Meeting of the Parliament (Virtual) 21 January 2021
The Justice Committee is awash with legislation. Today, we have published our stage 1 report on the Domestic Abuse (Protection) (Scotland) Bill. Next week, we have stage 2 of the Defamation and Malicious Publication (Scotland) Bill. Very soon thereafter, we will have stage 2 of the Hate Crime and Public Order (Scotland) Bill. All of that is Government legislation. That is so time consuming that, since I became the committee’s convener last summer, we have had no opportunity to undertake any inquiry work of our own. However, we have been able—albeit briefly—to consider two members’ bills, of which the bill that we are considering is the first to come to the chamber.
On 6 October 2020, we took evidence from Claire Baker, who is the member in charge of the bill, and from Patrick McGuire of Thompsons Solicitors, and we published a short report on 13 November. We asked for the Government to respond to that report before today’s stage 1 debate, which it did, on 12 January. I thank the cabinet secretary for that. I also thank Claire Baker and her team for the constructive and helpful way in which they engaged with the committee.
Our report outlined what the bill does and summarised the policy intentions that underlie it, and I need not repeat here what we have already heard about those matters from Claire Baker this afternoon. The report also outlines the reasons why the Presiding Officer has stated that, in his view, the bill
“would not be within the legislative competence of the Scottish Parliament”,
and we noted that the member in charge of the bill respectfully disagrees with that view.
Given the constraints under which the Justice Committee is working, which have been imposed not only by the burden of Government legislation but by the impact of the pandemic, we were able to reach only the following conclusions. First, members’ bills are an important part of the Parliament’s work, and this bill in particular is very important indeed to a number of grieving families in Scotland who have lost loved ones at work. Secondly, the number of cases that have been successfully prosecuted in Scotland under existing corporate manslaughter and corporate homicide legislation is vanishingly small, and that has a devastating impact on families who are affected. Thirdly, the committee therefore has some sympathy with the policy intentions that underpin the bill; however, a number of issues have been raised in relation to the bill, both in the committee’s questioning and in Claire Baker’s consultation on the bill. Fourthly, the dispute about the bill’s legislative competence could lead to a challenge in the courts, were the bill to be enacted. On the basis of those considerations, the committee made no recommendation to the Parliament as to the general principles of the bill.
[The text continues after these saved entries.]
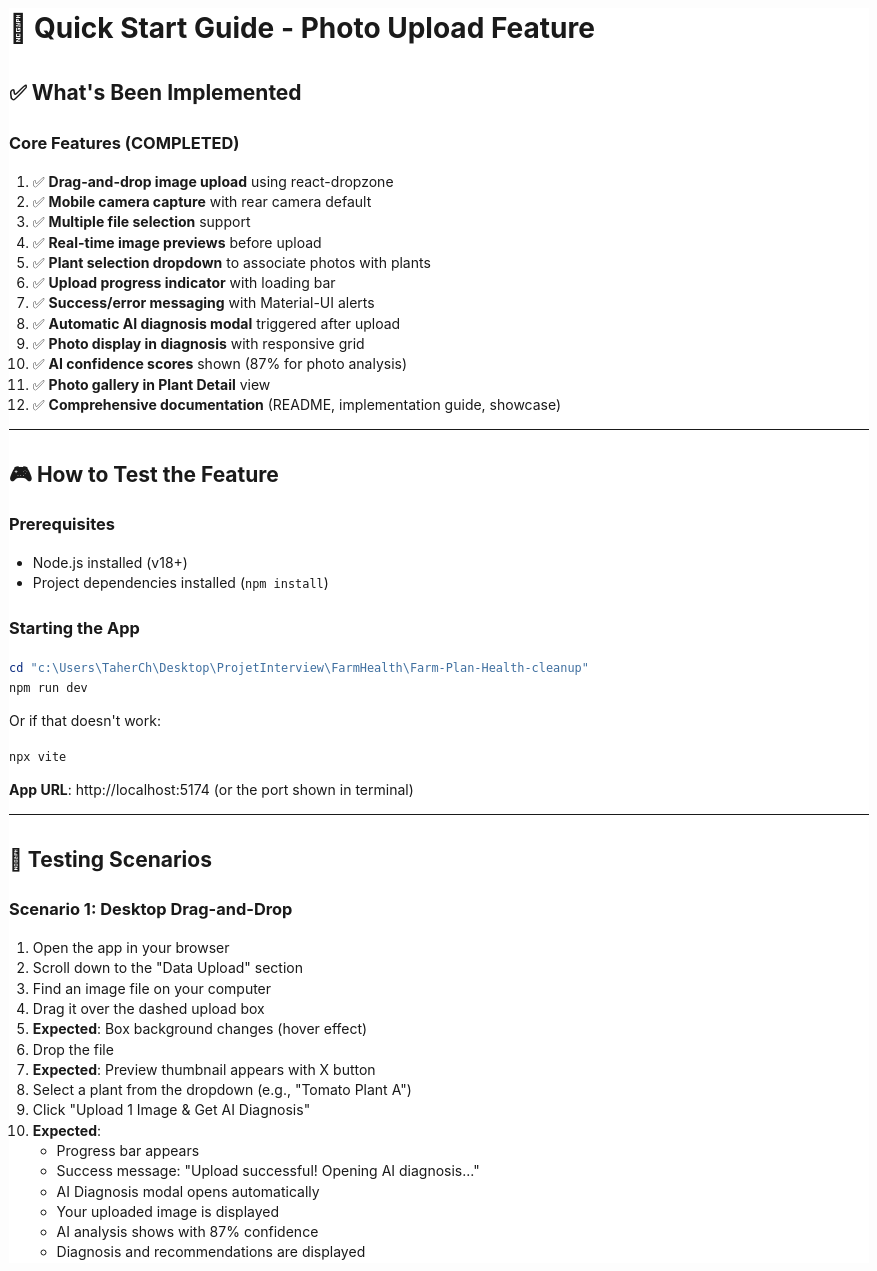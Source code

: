# 🚀 Quick Start Guide - Photo Upload Feature

## ✅ What's Been Implemented

### Core Features (COMPLETED)
1. ✅ **Drag-and-drop image upload** using react-dropzone
2. ✅ **Mobile camera capture** with rear camera default
3. ✅ **Multiple file selection** support
4. ✅ **Real-time image previews** before upload
5. ✅ **Plant selection dropdown** to associate photos with plants
6. ✅ **Upload progress indicator** with loading bar
7. ✅ **Success/error messaging** with Material-UI alerts
8. ✅ **Automatic AI diagnosis modal** triggered after upload
9. ✅ **Photo display in diagnosis** with responsive grid
10. ✅ **AI confidence scores** shown (87% for photo analysis)
11. ✅ **Photo gallery in Plant Detail** view
12. ✅ **Comprehensive documentation** (README, implementation guide, showcase)

---

## 🎮 How to Test the Feature

### Prerequisites
- Node.js installed (v18+)
- Project dependencies installed (`npm install`)

### Starting the App

```powershell
cd "c:\Users\TaherCh\Desktop\ProjetInterview\FarmHealth\Farm-Plan-Health-cleanup"
npm run dev
```

Or if that doesn't work:
```powershell
npx vite
```

**App URL**: http://localhost:5174 (or the port shown in terminal)

---

## 📱 Testing Scenarios

### Scenario 1: Desktop Drag-and-Drop
1. Open the app in your browser
2. Scroll down to the "Data Upload" section
3. Find an image file on your computer
4. Drag it over the dashed upload box
5. **Expected**: Box background changes (hover effect)
6. Drop the file
7. **Expected**: Preview thumbnail appears with X button
8. Select a plant from the dropdown (e.g., "Tomato Plant A")
9. Click "Upload 1 Image & Get AI Diagnosis"
10. **Expected**: 
    - Progress bar appears
    - Success message: "Upload successful! Opening AI diagnosis..."
    - AI Diagnosis modal opens automatically
    - Your uploaded image is displayed
    - AI analysis shows with 87% confidence
    - Diagnosis and recommendations are displayed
As I mentioned, we asked the Government to respond, and the cabinet secretary’s response was received earlier this month. It makes plain, as I am sure that we will hear in a few moments, that the Scottish Government has a number of policy and legal reservations about the bill and cannot support its general principles.
The Justice Committee expressed no final view on the bill but, in light of the evidence that we took and of the cabinet secretary’s detailed and considered response to our report, I find myself, regrettably, unable to support the general principles of the bill, and I will vote accordingly at decision time today.